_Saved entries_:
-------

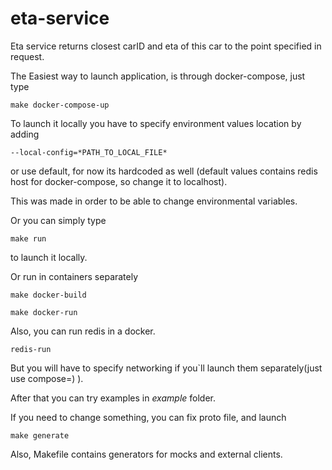 # eta-service

Eta service returns closest carID and eta of this car to the point specified in request.

The Easiest way to launch application, is through docker-compose, just type

`make docker-compose-up`

To launch it locally you have to specify environment values location by adding 

`--local-config=*PATH_TO_LOCAL_FILE*`

or use default, for now its hardcoded as well
(default values contains redis host for docker-compose, so change it to localhost). 

This was made in order to be able to change environmental variables.

Or you can simply type 

`make run` 

to launch it locally.

Or run in containers separately

`make docker-build`

`make docker-run`

Also, you can run redis in a docker.

`redis-run`

But you will have to specify networking if you`ll launch them separately(just use compose=) ).

After that you can try examples in _example_ folder.

If you need to change something, you can fix proto file, and launch

`make generate`

Also, Makefile contains generators for mocks and external clients.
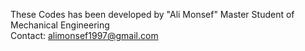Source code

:These Codes has been developed by "Ali Monsef"
Master Student of Mechanical Engineering  
Contact: alimonsef1997@gmail.com
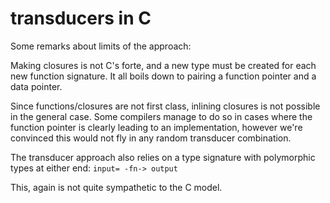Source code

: # transducers in C

Some remarks about limits of the approach:

Making closures is not C's forte, and a new type must be created for
each new function signature. It all boils down to pairing a function
pointer and a data pointer.

Since functions/closures are not first class, inlining closures is not
possible in the general case. Some compilers manage to do so in cases
where the function pointer is clearly leading to an implementation,
however we're convinced this would not fly in any random transducer
combination.

The transducer approach also relies on a type signature with
polymorphic types at either end: `input= -fn-> output`

This, again is not quite sympathetic to the C model.
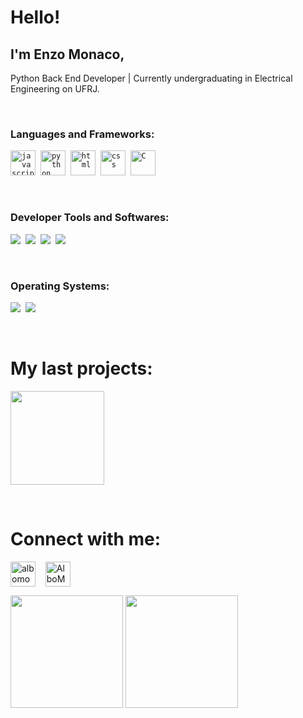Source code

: # Hello! 

## I'm Enzo Monaco, 

Python Back End Developer | Currently undergraduating in Electrical Engineering on UFRJ.

<p>&nbsp;</p>

### **Languages and Frameworks:**
<p>
 	<code><img src="https://github.com/abranhe/programming-languages-logos/blob/master/src/javascript/javascript_48x48.png" alt="javascript" width="40" height="40"/></code>&nbsp;
  	<code><img src="https://github.com/abranhe/programming-languages-logos/blob/master/src/python/python_48x48.png" alt="python" width="40" height="40"/></code>&nbsp;
  	<code><img src="https://github.com/abranhe/programming-languages-logos/blob/master/src/html/html_48x48.png" alt="html" width="40" height="40"/></code>&nbsp;
  	<code><img src="https://github.com/abranhe/programming-languages-logos/blob/master/src/css/css_48x48.png" alt="css" width="40" height="40"/></code>&nbsp;
  	<code><img src="https://github.com/abranhe/programming-languages-logos/blob/master/src/c/c_48x48.png" alt="C" width="40" height="40"/></code>

</p>

<p>&nbsp;</p>

### **Developer Tools and Softwares:**
<p>
    <code><img src="https://i.imgur.com/z0ujJls.png"></code>&nbsp;
    <code><img src="https://i.imgur.com/ssYx6xI.png"></code>&nbsp;
    <code><img src="https://i.imgur.com/0FErxov.png"></code>&nbsp;
    <code><img src="https://i.imgur.com/gXnwsei.png"></code>
</p>

<p>&nbsp;</p>

### **Operating Systems:**
<p>
    <code><img src="https://i.imgur.com/Gzzpa5P.png"></code>&nbsp;
    <code><img src="https://i.imgur.com/OgsP564.png"></code>
</p>

<p>&nbsp;</p>

# My last projects:

<p>
	<img height="150em" src="https://github-readme-stats.vercel.app/api/pin/?username=albomonaco&repo=learning-nodeJS&"/>
</p>

<p>&nbsp;</p>

# **Connect with me:**
<p>
    <a href="https://www.linkedin.com/in/albomonaco" target="blank"><img align="center" src="https://cdn.jsdelivr.net/npm/simple-icons@3.0.1/icons/linkedin.svg" alt="albomonaco" height="40" width="40" /></a> &nbsp;&nbsp;
    <a href="mailto:albomonaco@gmail.com" target="blank"><img align="center" src="https://cdn.jsdelivr.net/npm/simple-icons@3.0.1/icons/gmail.svg" alt="AlboMonco" height="40" width="40" /></a>
</p>

<div>
	<img height="180em" src="https://github-readme-stats.vercel.app/api?username=albomonaco&show_icons=true&hide_border=true&&count_private=true&include_all_commits=true"/>
	<img height="180em" src="https://github-readme-stats.vercel.app/api/top-langs/?username=albomonaco&show_icons=true&hide_border=true&langs_count=7&layout=compact"/>
</div>
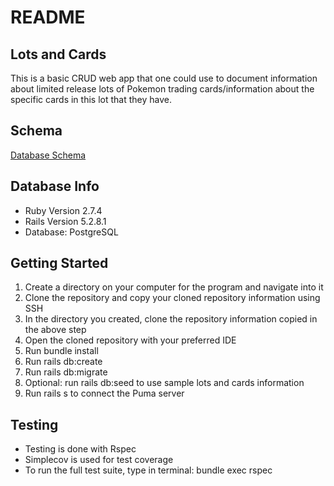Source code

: # README

## Lots and Cards

This is a basic CRUD web app that one could use to document information about limited release lots of Pokemon trading cards/information about the specific cards in this lot that they have.

## Schema

[Database Schema](https://dbdesigner.page.link/VD4EpBfDAFAFxciL7)

## Database Info

* Ruby Version 2.7.4
* Rails Version 5.2.8.1
* Database: PostgreSQL

## Getting Started

1. Create a directory on your computer for the program and navigate into it
2. Clone the repository and copy your cloned repository information using SSH
3. In the directory you created, clone the repository information copied in the above step
4. Open the cloned repository with your preferred IDE
5. Run bundle install
6. Run rails db:create
7. Run rails db:migrate
8. Optional: run rails db:seed to use sample lots and cards information
9. Run rails s to connect the Puma server

## Testing

* Testing is done with Rspec
* Simplecov is used for test coverage
* To run the full test suite, type in terminal: bundle exec rspec


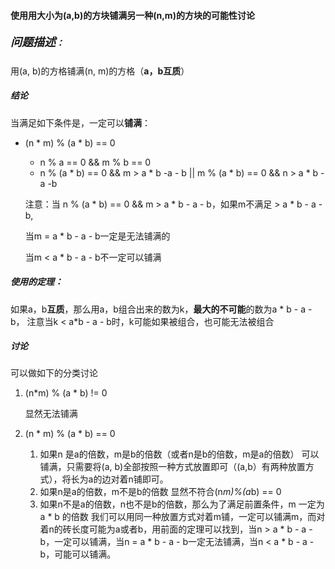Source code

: #### 

#### 使用用大小为(a,b)的方块铺满另一种(n,m)的方块的可能性讨论

##### <font size = 4>问题描述</font>：

用(a, b)的方格铺满(n, m)的方格（**a，b互质**）

##### 结论

当满足如下条件是，一定可以**铺满**：

- (n * m) % (a * b) == 0

  - n % a == 0 && m % b == 0
  - n % (a * b) == 0 && m > a * b -a - b || m % (a * b) == 0 && n > a * b - a -b

  

  

  注意：当 n % (a * b) == 0 && m > a * b - a - b，如果m不满足 > a * b - a -b, 

  当m = a * b - a - b一定是无法铺满的

  当m < a * b - a - b不一定可以铺满



##### *使用的定理*：

如果a，b**互质**，那么用a，b组合出来的数为k，**最大的不可能**的数为a * b - a -b，
注意当k < a*b - a - b时，k可能如果被组合，也可能无法被组合

##### 讨论

可以做如下的分类讨论

1. (n*m) % (a * b) != 0

     显然无法铺满

2.  (n * m) % (a * b) == 0
    1. 如果n 是a的倍数，m是b的倍数（或者n是b的倍数，m是a的倍数）
     可以铺满，只需要将(a, b)全部按照一种方式放置即可（(a,b）有两种放置方式），将长为a的边对着n铺即可。
     2. 如果n是a的倍数，m不是b的倍数
        显然不符合(n*m)%(a*b) == 0
     3. 如果n不是a的倍数，n也不是b的倍数，那么为了满足前置条件，m 一定为 a * b 的倍数
        我们可以用同一种放置方式对着m铺，一定可以铺满m，而对着n的砖长度可能为a或者b，用前面的定理可以找到，当n > a * b - a - b，一定可以铺满，当n = a * b - a - b一定无法铺满，当n < a * b - a - b，可能可以铺满。
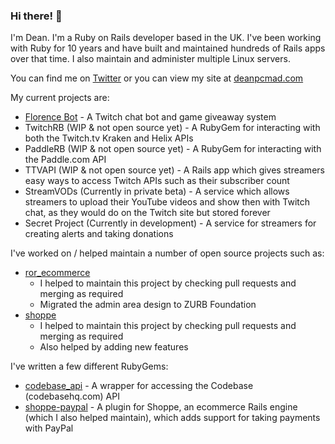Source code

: ### Hi there! 👋

I'm Dean. I'm a Ruby on Rails developer based in the UK. I've been working with Ruby for 10 years and have built and maintained hundreds of Rails apps over that time. I also maintain and administer multiple Linux servers.

You can find me on [Twitter](https://twitter.com/deanpcmad) or you can view my site at [deanpcmad.com](https://deanpcmad.com)

My current projects are:

- [Florence Bot](https://deanpcmad.com/florencebot/) - A Twitch chat bot and game giveaway system
- TwitchRB (WIP & not open source yet) - A RubyGem for interacting with both the Twitch.tv Kraken and Helix APIs
- PaddleRB (WIP & not open source yet) - A RubyGem for interacting with the Paddle.com API
- TTVAPI (WIP & not open source yet) - A Rails app which gives streamers easy ways to access Twitch APIs such as their subscriber count
- StreamVODs (Currently in private beta) - A service which allows streamers to upload their YouTube videos and show then with Twitch chat, as they would do on the Twitch site but stored forever
- Secret Project (Currently in development) - A service for streamers for creating alerts and taking donations

I've worked on / helped maintain a number of open source projects such as:

- [ror_ecommerce](drhenner/ror_ecommerce)
  - I helped to maintain this project by checking pull requests and merging as required
  - Migrated the admin area design to ZURB Foundation
- [shoppe](tryshoppe/shoppe)
  - I helped to maintain this project by checking pull requests and merging as required
  - Also helped by adding new features

I've written a few different RubyGems:

- [codebase_api](https://rubygems.org/gems/codebase_api) - A wrapper for accessing the Codebase (codebasehq.com) API
- [shoppe-paypal](https://rubygems.org/gems/shoppe-paypal) - A plugin for Shoppe, an ecommerce Rails engine (which I also helped maintain), which adds support for taking payments with PayPal

<!--
I've worked with a few different clients:

- Hillcrest Animal Hospital
  - Maintaining their Intranet Rails application
  - Building a central authentication service for new apps
  - Building multiple new applications over the past 5 years
- DannyWeb Ltd
  - Maintaining existing and building new Rails applications
- OceansHQ Ltd
  - Helped work on a feature which connected a legacy service with a new Rails app  
-->
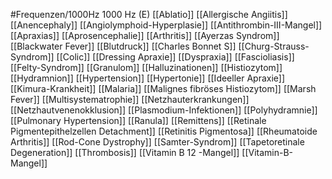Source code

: #Frequenzen/1000Hz
1000 Hz (E)
[[Ablatio]]
[[Allergische Angiitis]]
[[Anencephaly]]
[[Angiolymphoid-Hyperplasie]]
[[Antithrombin-III-Mangel]]
[[Apraxias]]
[[Aprosencephalie]]
[[Arthritis]]
[[Ayerzas Syndrom]]
[[Blackwater Fever]]
[[Blutdruck]]
[[Charles Bonnet S]]
[[Churg-Strauss-Syndrom]]
[[Colic]]
[[Dressing Apraxie]]
[[Dyspraxia]]
[[Fascioliasis]]
[[Felty-Syndrom]]
[[Granulom]]
[[Halluzinationen]]
[[Histiozytom]]
[[Hydramnion]]
[[Hypertension]]
[[Hypertonie]]
[[Ideeller Apraxie]]
[[Kimura-Krankheit]]
[[Malaria]]
[[Malignes fibröses Histiozytom]]
[[Marsh Fever]]
[[Multisystematrophie]]
[[Netzhauterkrankungen]]
[[Netzhautvenenokklusion]]
[[Plasmodium-Infektionen]]
[[Polyhydramnie]]
[[Pulmonary Hypertension]]
[[Ranula]]
[[Remittens]]
[[Retinale Pigmentepithelzellen Detachment]]
[[Retinitis Pigmentosa]]
[[Rheumatoide Arthritis]]
[[Rod-Cone Dystrophy]]
[[Samter-Syndrom]]
[[Tapetoretinale Degeneration]]
[[Thrombosis]]
[[Vitamin B 12 -Mangel]]
[[Vitamin-B-Mangel]]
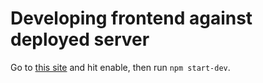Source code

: # Developing frontend against deployed server

Go to [this site](https://cors-anywhere.herokuapp.com/https://youtubeslicer.com/) and hit enable, then run `npm start-dev`.
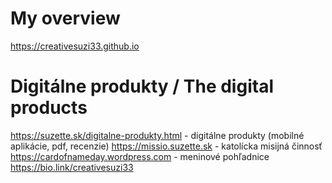 #  My overview

https://creativesuzi33.github.io

# Digitálne produkty / The digital products

https://suzette.sk/digitalne-produkty.html - digitálne produkty (mobilné aplikácie, pdf, recenzie)
https://missio.suzette.sk - katolícka misijná činnosť
https://cardofnameday.wordpress.com - meninové pohľadnice
https://bio.link/creativesuzi33
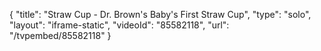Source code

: {
    "title": "Straw Cup - Dr. Brown's Baby's First Straw Cup",
    "type": "solo",
    "layout": "iframe-static",
    "videoId": "85582118",
    "url": "\/tvpembed\/85582118"
}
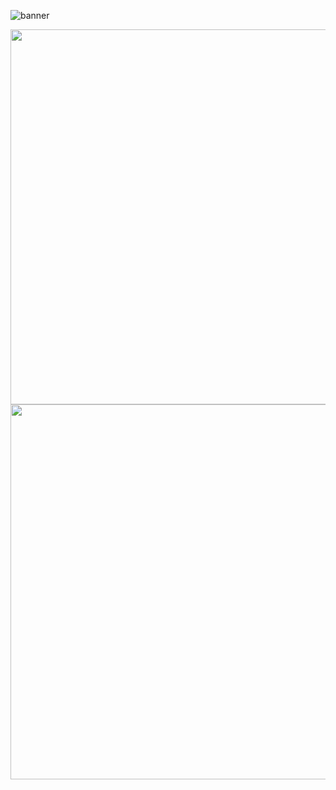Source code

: ![banner](banner.gif)

<!-- <span style="display:inline" class="note">[![LinkedIn](linkedin-button.gif)](https://www.linkedin.com/in/oliverspeir/) [![email](contactme-button.gif)](mailto:oliverspeir9@gmail.com) </span> -->
<!-- [![LinkedIn](linkedin-button.gif)](https://www.linkedin.com/in/oliverspeir/) 
[![email](contactme-button.gif)](mailto:oliverspeir9@gmail.com) -->

<img src ="linkedin-button.gif" width="600"> <img src ="contactme-button.gif" width="600">
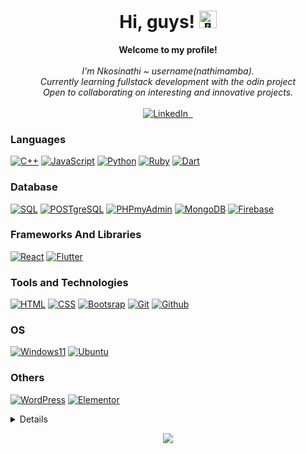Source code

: <h1 align="center">Hi, guys! <img src="https://github.com/wervlad/wervlad/assets/24524555/766d336d-b87d-44ba-807c-c51de2bc6b4d" width="28px" alt="👋"></h1>

<p align="center">
    <b>Welcome to my profile!</b><br><br>
    <i>
        I'm Nkosinathi ~ username(nathimamba).<br>
        Currently learning fullstack development with the odin project<br>
        Open to collaborating on interesting and innovative projects.<br>
    </i><br>
    <a href="https://www.linkedin.com/in/nkosinathi-nwamba-303720191">
        <img src="https://img.shields.io/badge/LinkedIn-blue?style=flat-square&logo=linkedin" alt="LinkedIn">
    </a>
    <a href="https://github.com/nathimamba">
        <img src="https://img.shields.io/badge/-GitHub-333?style=flat-square&logo=github" alt="">
    </a>
    <a href="mailto:sheriff14nwamba@gmail.com">
        <img src="https://img.shields.io/badge/Gmail-white?style=flat-square&logo=gmail&logoColor=EA4335" alt="">
    </a>
   </p>
   
### Languages
[![C++](https://img.shields.io/badge/c++-white?style=for-the-badge&logo=cplusplus&logoColor=00599C)](https://github.com/nathimamba)
[![JavaScript](https://img.shields.io/badge/javascript-white?style=for-the-badge&logo=javascript&logoColor=F7DF1E)](https://github.com/nathimamba)
[![Python](https://img.shields.io/badge/python-white?style=for-the-badge&logo=python&logoColor=3776AB)](https://github.com/nathimamba)
[![Ruby](https://img.shields.io/badge/ruby-white?style=for-the-badge&logo=ruby&logoColor=CC342D)](https://github.com/nathimamba)
[![Dart](https://img.shields.io/badge/dart-white?style=for-the-badge&logo=dart&logoColor=0175C2)](https://github.com/nathimamba)

### Database
[![SQL](https://img.shields.io/badge/mysql-white?style=for-the-badge&logo=mysql&logoColor=4479A1)](https://github.com/nathimamba)
[![POSTgreSQL](https://img.shields.io/badge/Postgresql-white?style=for-the-badge&logo=postgresql&logoColor=4169E1)](https://github.com/nathimamba)
[![PHPmyAdmin](https://img.shields.io/badge/phpmyadmin-white?style=for-the-badge&logo=phpmyadmin&logoColor=777BB4)](https://github.com/nathimamba)
[![MongoDB](https://img.shields.io/badge/mongodb-white?style=for-the-badge&logo=mongodb&logoColor=47A248)](https://github.com/nathimamba)
[![Firebase](https://img.shields.io/badge/firebase-white?style=for-the-badge&logo=firebase&logoColor=FFCA28)](https://github.com/nathimamba)

### Frameworks And Libraries 
[![React](https://img.shields.io/badge/react-white?style=for-the-badge&logo=react&logoColor=61DAFB)](https://github.com/nathimamba)
[![Flutter](https://img.shields.io/badge/flutter-white?style=for-the-badge&logo=flutter&logoColor=02569B)](https://github.com/nathimamba)

### Tools and Technologies
[![HTML](https://img.shields.io/badge/html5-white?style=for-the-badge&logo=html5&logoColor=E34F26)](https://github.com/nathimamba)
[![CSS](https://img.shields.io/badge/css3-white?style=for-the-badge&logo=css3&logoColor=1572B6)](https://github.com/nathimamba)
[![Bootsrap](https://img.shields.io/badge/bootstrap-white?style=for-the-badge&logo=bootstrap&logoColor=7952B3)](https://github.com/nathimamba)
[![Git](https://img.shields.io/badge/git-white?style=for-the-badge&logo=git&logoColor=F05032)](https://github.com/nathimamba)
[![Github](https://img.shields.io/badge/github-white?style=for-the-badge&logo=github&logoColor=181717)](https://github.com/nathimamba)



### OS
[![Windows11](https://img.shields.io/badge/windows11-white?style=for-the-badge&logo=windows11&logoColor=0078D4)](https://github.com/nathimamba)
[![Ubuntu](https://img.shields.io/badge/ubuntu-E95420?style=for-the-badge&logo=ubuntu&logoColor=white)](https://github.com/nathimamba)

### Others 
[![WordPress](https://img.shields.io/badge/wordpress-21759B?style=for-the-badge&logo=wordpress&logoColor=white)](https://github.com/nathimamba)
[![Elementor](https://img.shields.io/badge/elementor-92003B?style=for-the-badge&logo=elementor&logoColor=white)](https://github.com/nathimamba)

<details>
    <p align="center">
        <a href="https://github.com/nathimamba">
            <img src="http://github-profile-summary-cards.vercel.app/api/cards/profile-details?username=nathimamba&theme=aura">
        </a>
        <a href="https://github.com/nathimamba">
            <img src="http://github-profile-summary-cards.vercel.app/api/cards/repos-per-language?username=nathimamba&theme=aura">
             <img src="http://github-profile-summary-cards.vercel.app/api/cards/most-commit-language?username=nathimamba&theme=aura">
        </a>
         <a href="https://github.com/nathimamba">
            <img src="http://github-profile-summary-cards.vercel.app/api/cards/stats?username=nathimamba&theme=aura">
             <img src="http://github-profile-summary-cards.vercel.app/api/cards/productive-time?username=nathimamba&theme=aura&utcOffset=8">
        </a>
    </p>
</details>

<p align="center">
  <a href="https://github.com/nathimamba">
    <img src="https://komarev.com/ghpvc/?username=nathimamba&color=blueviolet&style=flat)" />
  </a>
</p>
<!---
nathimamba/nathimamba is a ✨ special ✨ repository because its `README.md` (this file) appears on your GitHub profile.
You can click the Preview link to take a look at your changes.
--->



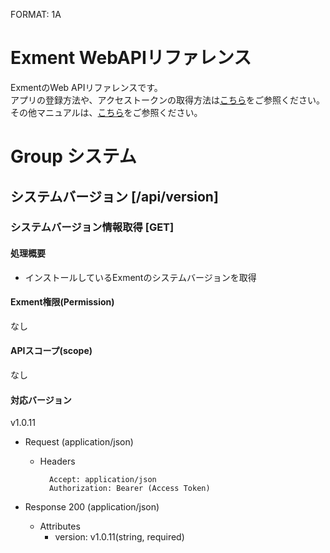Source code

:FORMAT: 1A
  
# Exment WebAPIリファレンス
ExmentのWeb APIリファレンスです。  
アプリの登録方法や、アクセストークンの取得方法は[こちら](https://exment.net/docs/#/ja/api)をご参照ください。  
その他マニュアルは、[こちら](https://exment.net/docs/#/ja)をご参照ください。

# Group システム
 
## システムバージョン [/api/version]
 
### システムバージョン情報取得 [GET]
 
#### 処理概要
* インストールしているExmentのシステムバージョンを取得

#### Exment権限(Permission)
なし

#### APIスコープ(scope)
なし

#### 対応バージョン
v1.0.11

+ Request (application/json)

    + Headers

            Accept: application/json
            Authorization: Bearer (Access Token)

+ Response 200 (application/json)
    + Attributes
        + version: v1.0.11(string, required)
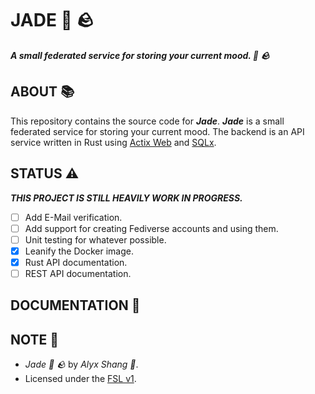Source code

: # JADE :japanese_castle: :rock:

***A small federated service for storing your current mood. :japanese_castle: :rock:***

## ABOUT :books:

This repository contains the source code for ***Jade***. ***Jade*** is a small federated service for storing your current mood. The backend is an API service written in Rust using [Actix Web](https://actix.rs/) and [SQLx](https://github.com/launchbadge/sqlx).

## STATUS :warning:

***THIS PROJECT IS STILL HEAVILY WORK IN PROGRESS.***

- [ ] Add E-Mail verification.
- [ ] Add support for creating Fediverse accounts and using them.
- [ ] Unit testing for whatever possible.
- [x] Leanify the Docker image.
- [x] Rust API documentation.
- [ ] REST API documentation.

## DOCUMENTATION :book:

## NOTE :scroll:

- *Jade :japanese_castle: :rock:* by *Alyx Shang :black_heart:*.
- Licensed under the [FSL v1](https://github.com/alyxshang/fair-software-license).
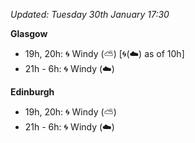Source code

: *Updated: Tuesday 30th January 17:30*

**Glasgow**

* 19h, 20h: :cyclone: Windy (:partly_sunny:) [:cyclone:(:cloud:) as of 10h]
* 21h - 6h: :cyclone: Windy (:cloud:)

**Edinburgh**

* 19h, 20h: :cyclone: Windy (:partly_sunny:)
* 21h - 6h: :cyclone: Windy (:cloud:)
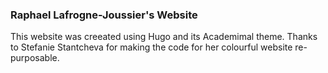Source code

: ### Raphael Lafrogne-Joussier's Website

This website was creeated using Hugo and its Academimal theme. Thanks to Stefanie Stantcheva for making the code for her colourful website re-purposable.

-------

_INSTRUCTIONS FOR THE TASK_: Scan the records for the string "Engineering" and report each line where it occurs.

_RESULT FOR THIS EXERCISE_:
Master Student of Mechanical Engineering  
Python Back End Developer | Currently undergraduating in Electrical Engineering on UFRJ.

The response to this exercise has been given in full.